**Brief:** Nothing but a number is wanted: the count of lines in the records below that include "poveča".

Source material below:

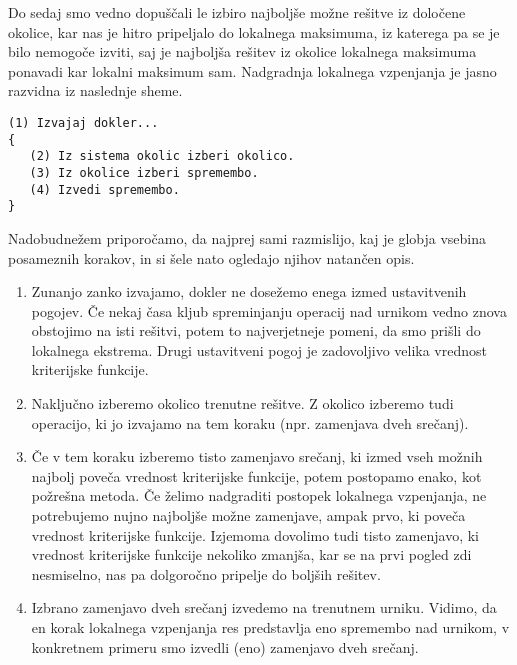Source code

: \documentclass[a4paper, 10pt]{article}
\begin{document}
Do sedaj smo vedno dopuščali le izbiro najboljše možne rešitve iz določene okolice, kar nas
je hitro pripeljalo do lokalnega maksimuma, iz katerega pa se je bilo nemogoče izviti, saj
je najboljša rešitev iz okolice lokalnega maksimuma ponavadi kar lokalni maksimum sam.
Nadgradnja lokalnega vzpenjanja je jasno razvidna iz naslednje sheme.

\begin{verbatim}
(1) Izvajaj dokler...
{
   (2) Iz sistema okolic izberi okolico.
   (3) Iz okolice izberi spremembo.
   (4) Izvedi spremembo.
}
\end{verbatim}

Nadobudnežem priporočamo, da najprej sami razmislijo, kaj je globja vsebina posameznih
korakov, in si šele nato ogledajo njihov natančen opis.
\begin{enumerate}
   \item Zunanjo zanko izvajamo, dokler ne dosežemo enega izmed ustavitvenih pogojev.
   Če nekaj časa kljub spreminjanju operacij nad urnikom vedno znova obstojimo na isti
   rešitvi, potem to najverjetneje pomeni, da smo prišli do lokalnega ekstrema. Drugi
   ustavitveni pogoj je zadovoljivo velika vrednost kriterijske funkcije.

   \item Naključno izberemo okolico trenutne rešitve. Z okolico izberemo tudi operacijo,
   ki jo izvajamo na tem koraku (npr. zamenjava dveh srečanj).

   \item Če v tem koraku izberemo tisto zamenjavo srečanj, ki izmed vseh možnih najbolj
   poveča vrednost kriterijske funkcije, potem postopamo enako, kot požrešna metoda. Če
   želimo nadgraditi postopek lokalnega vzpenjanja, ne potrebujemo nujno najboljše možne
   zamenjave, ampak prvo, ki poveča vrednost kriterijske funkcije. Izjemoma dovolimo tudi
   tisto zamenjavo, ki vrednost kriterijske funkcije nekoliko zmanjša, kar se na prvi
   pogled zdi nesmiselno, nas pa dolgoročno pripelje do boljših rešitev.

   \item Izbrano zamenjavo dveh srečanj izvedemo na trenutnem urniku. Vidimo, da en korak
   lokalnega vzpenjanja res predstavlja eno spremembo nad urnikom, v konkretnem primeru
   smo izvedli (eno) zamenjavo dveh srečanj.
\end{enumerate}
\end{document}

End of Source material.

**Result:** 2